La Corte ha osservato che, nonostante l’intervenuta abrogazione della fattispecie di danneggiamento semplice, trasformata in torto civile, l’atto di imbrattare un bene altrui, non diversamente qualificato, conserva rilievo penale a seguito di una scelta del legislatore di contrastare fenomeni di diffusa illegalità che si caratterizzano per l’offesa al decoro urbano, avuto riguardo all’interesse collettivo a preservare il territorio urbano dal degrado, particolarmente a fronte dell’intensificarsi di fenomeni criminali volti a determinarlo.

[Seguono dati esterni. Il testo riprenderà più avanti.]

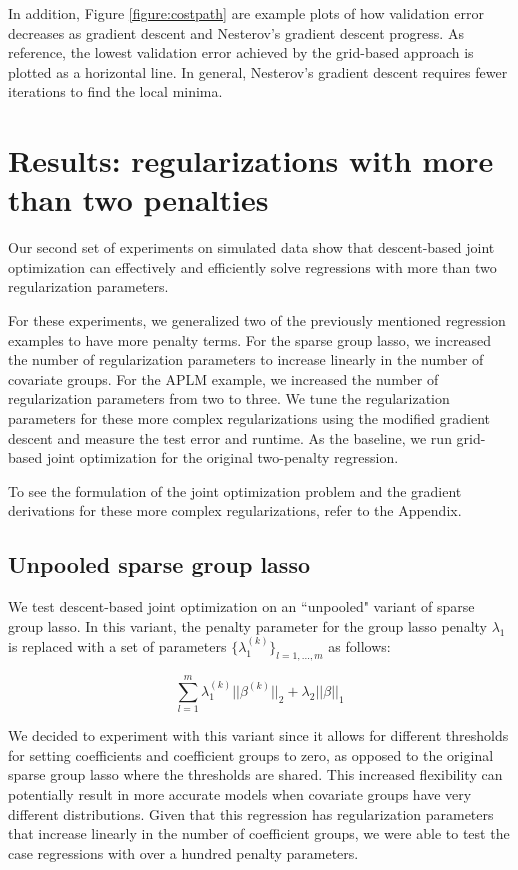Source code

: \documentclass[10pt,letterpaper]{article}
\begin{document}
In addition, Figure \ref{figure:costpath} are example plots of how validation error decreases as gradient descent and Nesterov's gradient descent progress. As reference, the lowest validation error achieved by the grid-based approach is plotted as a horizontal line. In general, Nesterov's gradient descent requires fewer iterations to find the local minima.

\section{Results: regularizations with more than two penalties}

Our second set of experiments on simulated data show that descent-based joint optimization can effectively and efficiently solve regressions with more than two regularization parameters.

For these experiments, we generalized two of the previously mentioned regression examples to have more penalty terms. For the sparse group lasso, we increased the number of regularization parameters to increase linearly in the number of covariate groups. For the APLM example, we increased the number of regularization parameters from two to three. We tune the regularization parameters for these more complex regularizations using the modified gradient descent and measure the test error and runtime. As the baseline, we run grid-based joint optimization for the original two-penalty regression.

To see the formulation of the joint optimization problem and the gradient derivations for these more complex regularizations, refer to the Appendix.

\subsection{Unpooled sparse group lasso}

We test descent-based joint optimization on an ``unpooled" variant of sparse group lasso. In this variant, the penalty parameter for the group lasso penalty $\lambda_1$ is replaced with a set of parameters $\{\lambda_1^{(k)}\}_{l=1,...,m}$ as follows:

\begin{equation}
\sum_{l=1}^m \lambda_1^{(k)} \lvert\lvert \beta^{(k)} \rvert \rvert_2
+ \lambda_2 \lvert\lvert \beta \rvert \rvert_1
\end{equation}

We decided to experiment with this variant since it allows for different thresholds for setting coefficients and coefficient groups to zero, as opposed to the original sparse group lasso where the thresholds are shared. This increased flexibility can potentially result in more accurate models when covariate groups have very different distributions. Given that this regression has regularization parameters that increase linearly in the number of coefficient groups, we were able to test the case regressions with over a hundred penalty parameters.
\end{document}
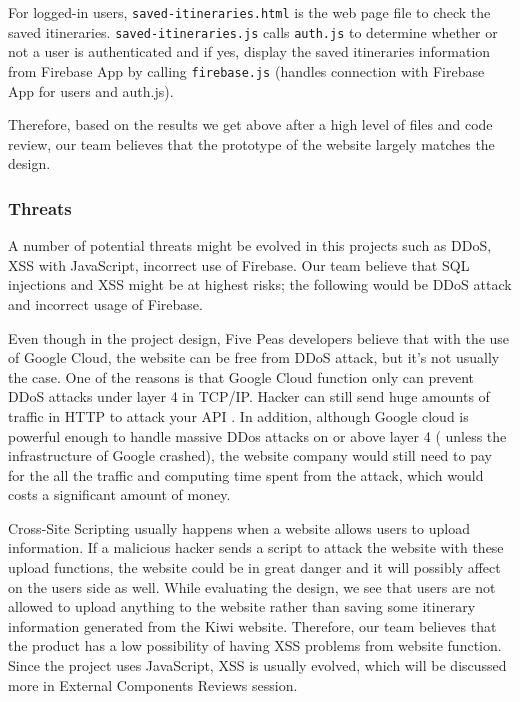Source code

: \documentclass[12pt, a4paper]{article}
\newcommand{\code}[1]{\texttt{#1}}
\begin{document}
For logged-in users, \code{saved-itineraries.html} is the web page file to check the saved itineraries. \code{saved-itineraries.\linebreak[1]js} calls \code{auth.js} to determine whether or not a user is authenticated and if yes, display the saved itineraries information from Firebase App by calling \code{firebase.js} (handles connection with Firebase App for users and auth.js).

Therefore, based on the results we get above after a high level of files and code review, our team believes that the prototype of the website largely matches the design.
\subsubsection{Threats}
A number of potential threats might be evolved in this projects such as DDoS, XSS with JavaScript, incorrect use of Firebase. Our team believe that SQL injections and XSS might be at highest risks; the following would be DDoS attack and incorrect usage of Firebase. 

Even though in the project design, Five Peas developers believe that with the use of Google Cloud, the website can be free from DDoS attack, but it's not usually the case. One of the reasons is that Google Cloud function only can prevent DDoS attacks under layer 4 in TCP/IP. Hacker can still send huge amounts of traffic in HTTP to attack your API \cite{Google-DDoS}. In addition, although Google cloud is powerful enough to handle massive DDos attacks on or above layer 4 ( unless the infrastructure of Google crashed), the website company would still need to pay for the all the traffic and computing time spent from the attack, which would costs a significant amount of money.

Cross-Site Scripting usually happens when a website allows users to upload information. If a malicious hacker sends a script to attack the website with these upload functions, the website could be in great danger and it will possibly affect on the users side as well.
While evaluating the design, we see that users are not allowed to upload anything to the website rather than saving some itinerary information generated from the Kiwi website. Therefore, our team believes that the product has a low possibility of having XSS problems from website function. Since the project uses JavaScript, XSS is usually evolved, which will be discussed more in External Components Reviews session.
\end{document}
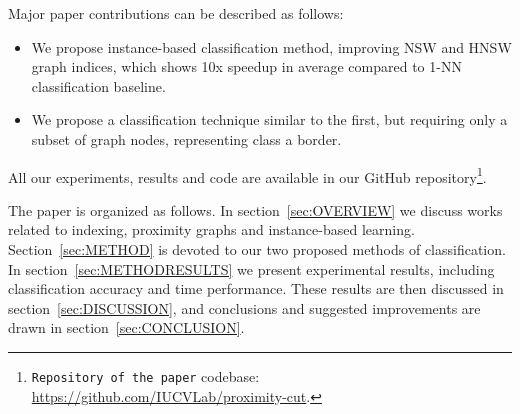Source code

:Major paper contributions can be described as follows:
\begin{itemize}
    \item We propose instance-based classification method, improving NSW and HNSW graph indices, which shows 10x speedup in average compared to 1-NN classification baseline.
    \item We propose a classification technique similar to the first, but requiring only a subset of graph nodes, representing class a border.
\end{itemize}

All our experiments, results and code are available in our GitHub repository\footnote{\texttt{Repository of the paper} codebase: \url{https://github.com/IUCVLab/proximity-cut}.}.

The paper is organized as follows.
In section~\ref{sec:OVERVIEW} we discuss works related to indexing, proximity graphs and instance-based learning.
Section~\ref{sec:METHOD} is devoted to our two proposed methods of classification.
In section~\ref{sec:METHODRESULTS} we present experimental results, including classification accuracy and time performance.
These results are then discussed in section~\ref{sec:DISCUSSION},
and conclusions and suggested improvements are drawn in section~\ref{sec:CONCLUSION}.
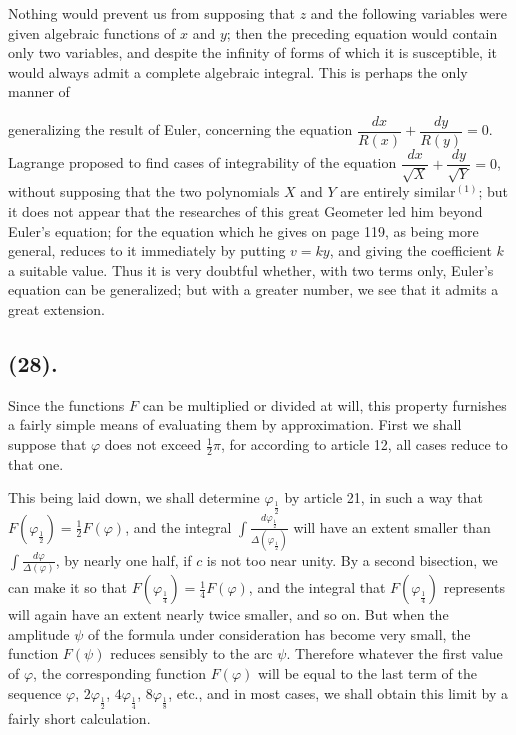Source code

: \documentclass{article}
\begin{document}
Nothing would prevent us from supposing that $z$ and the following variables were given algebraic functions of $x$ and $y$; then the preceding equation would contain only two variables, and despite the infinity of forms of which it is susceptible, it would always admit a complete algebraic integral. This is perhaps the only manner of

generalizing the result of Euler, concerning the equation $\dfrac{dx}{R(x)}+\dfrac{dy}{R(y)}=0$. Lagrange proposed to find cases of integrability of the equation $\dfrac{dx}{\sqrt{X}}+\dfrac{dy}{\sqrt{Y}}=0$, without supposing that the two polynomials $X$ and $Y$ are entirely similar${}^{(1)}$; but it does not appear that the researches of this great Geometer led him beyond Euler's equation; for the equation which he gives on page 119, as being more general, reduces to it immediately by putting $v=ky$, and giving the coefficient $k$ a suitable value. Thus it is very doubtful whether, with two terms only, Euler's equation can be generalized; but with a greater number, we see that it admits a great extension.

\subsection*{(28).}

Since the functions $F$ can be multiplied or divided at will, this property furnishes a fairly simple means of evaluating them by approximation. First we shall suppose that $\varphi$ does not exceed $\frac{1}{2}\pi$, for according to article 12, all cases reduce to that one.

This being laid down, we shall determine $\varphi_{\frac{1}{2}}$ by article 21, in such a way that $F(\varphi_{\frac{1}{2}})=\frac{1}{2}F(\varphi)$, and the integral $\displaystyle\int\frac{d\varphi_{\frac{1}{2}}}{\Delta(\varphi_{\frac{1}{2}})}$ will have an extent smaller than $\displaystyle\int\frac{d\varphi}{\Delta(\varphi)}$, by nearly one half, if $c$ is not too near unity. By a second bisection, we can make it so that $F(\varphi_{\frac{1}{4}})=\frac{1}{4}F(\varphi)$, and the integral that $F(\varphi_{\frac{1}{4}})$ represents will again have an extent nearly twice smaller, and so on. But when the amplitude $\psi$ of the formula under consideration has become very small, the function $F(\psi)$ reduces sensibly to the arc $\psi$. Therefore whatever the first value of $\varphi$, the corresponding function $F(\varphi)$ will be equal to the last term of the sequence $\varphi$, $2\varphi_{\frac{1}{2}}$, $4\varphi_{\frac{1}{4}}$, $8\varphi_{\frac{1}{8}}$, etc., and in most cases, we shall obtain this limit by a fairly short calculation.
\end{document}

Tale intento, si rileva nella sentenza, è confermato dalla nuova figura di reato di deturpamento introdotta dal d.l. n. 48 del 2025, convertito con modificazioni, nella legge 9 giugno 2025, n. 80 ‒ che opera sulla struttura della disposizione dell’art. 639 cod. pen. ed esprime la chiara volontà del legislatore di irrigidire il trattamento punitivo di condotte in cui plurimi sono i beni attinti. Viene, così, riconosciuta una dimensione collettiva del fenomeno penalmente rilevante, in cui la condotta di deturpamento o imbrattamento non si configura più come una meno grave declinazione del delitto di danneggiamento, ma si pone come lesiva di un nuovo interesse, caratterizzato da una peculiare concezione dell’estetica avente autonoma e distinta rilevanza penale.
La Corte rileva che, pur nella opinabilità della scelta legislativa concernente la perdurante rilevanza penale delle fattispecie in esame a fronte del differente trattamento riconosciuto a talune ipotesi di danneggiamento, l’intervento richiesto dal rimettente comporterebbe la necessità di un complessivo riassetto della disciplina sanzionatoria in materia, precluso a giudice delle leggi. Un siffatto intervento, infatti, sarebbe volto a isolare profili solo patrimoniali all’interno di quella che è ormai una fattispecie unitaria più ampia, comprensiva di una pluralità di beni, con conseguente superamento dei limiti del controllo di legittimità costituzionale: donde la inammissibilità delle questioni poste sul trattamento sanzionatorio, e, in via subordinata, sul regime di procedibilità del reato in esame.